Le violenze di questo periodo, il continuo criminale genocidio palestinese, le guerre sostenute ed esportate dall’occidente dell’egemonia anglosassone, le derive nazifasciste dell’est Europa, le stragi di migranti, fino alle piccole miserie nostrane dell’attacco da parte dell’ennesimo piazzista alle basi democratiche delle istituzioni e della Costituzione, dilaniano il tempo e la storia, scorrendo nelle coscienze senza far rumore.

Tutto questo orrore è incluso in una logica, il delirio di onnipotenza dei ricchi, dei detentori del potere del danaro, che sempre più ammalati di avidità, della sindrome di accaparramento cronico e compulsivo, cercano spazi di sfruttamento nei residui del mondo non ancora spolpato, creando conflitti, guerre, destabilizzazioni economiche, politiche e sociali.

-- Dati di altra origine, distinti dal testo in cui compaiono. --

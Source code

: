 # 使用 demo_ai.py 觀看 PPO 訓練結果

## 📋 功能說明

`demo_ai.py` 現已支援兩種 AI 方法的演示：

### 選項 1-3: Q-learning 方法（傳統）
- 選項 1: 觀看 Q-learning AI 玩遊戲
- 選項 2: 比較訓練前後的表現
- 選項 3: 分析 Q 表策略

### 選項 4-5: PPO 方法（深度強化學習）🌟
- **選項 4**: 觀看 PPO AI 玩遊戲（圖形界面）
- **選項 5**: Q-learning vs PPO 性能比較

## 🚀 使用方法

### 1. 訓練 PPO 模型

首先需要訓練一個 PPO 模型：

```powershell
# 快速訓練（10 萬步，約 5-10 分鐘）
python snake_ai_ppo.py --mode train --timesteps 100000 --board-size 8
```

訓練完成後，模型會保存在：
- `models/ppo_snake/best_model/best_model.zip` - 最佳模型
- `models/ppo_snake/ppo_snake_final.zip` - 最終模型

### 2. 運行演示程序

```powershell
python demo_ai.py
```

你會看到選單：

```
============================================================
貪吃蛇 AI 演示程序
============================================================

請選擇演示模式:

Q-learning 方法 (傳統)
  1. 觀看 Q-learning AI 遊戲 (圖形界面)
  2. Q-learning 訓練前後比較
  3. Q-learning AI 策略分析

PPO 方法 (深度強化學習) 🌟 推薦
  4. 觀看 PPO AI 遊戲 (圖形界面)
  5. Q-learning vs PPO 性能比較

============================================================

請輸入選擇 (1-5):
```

Si, non la violenza lascia spazio a thanatos, in fondo questa è parte della condizione umana, sia pur spregevole e meschina, ma è l’indifferenza alla violenza e al dolore che ci rende disumani, chiamando l’istinto di morte al suo dovere. Le più atroci violenze non hanno nulla di più drammatico dell’indifferenza abbandonata alle loro spalle.

Per questo se non finiremo di bombe, di miseria, guerre o stragi, esaleremo l’ultimo respiro di cannibalismo. Mangeremo l’altro non più simile ma estraneo, estremo tentativo di condivisione. Il capitalismo e l’idea di possedere ricchezza derubando le vite degli altri è l’origine del male del nostro tempo. In nome di questa follia, di questo estremo e definitivo crimine contro l’umanità si sta consumando la nostra storia, una delle tante avute a disposizione dalla specie umana. Forse l’ultima.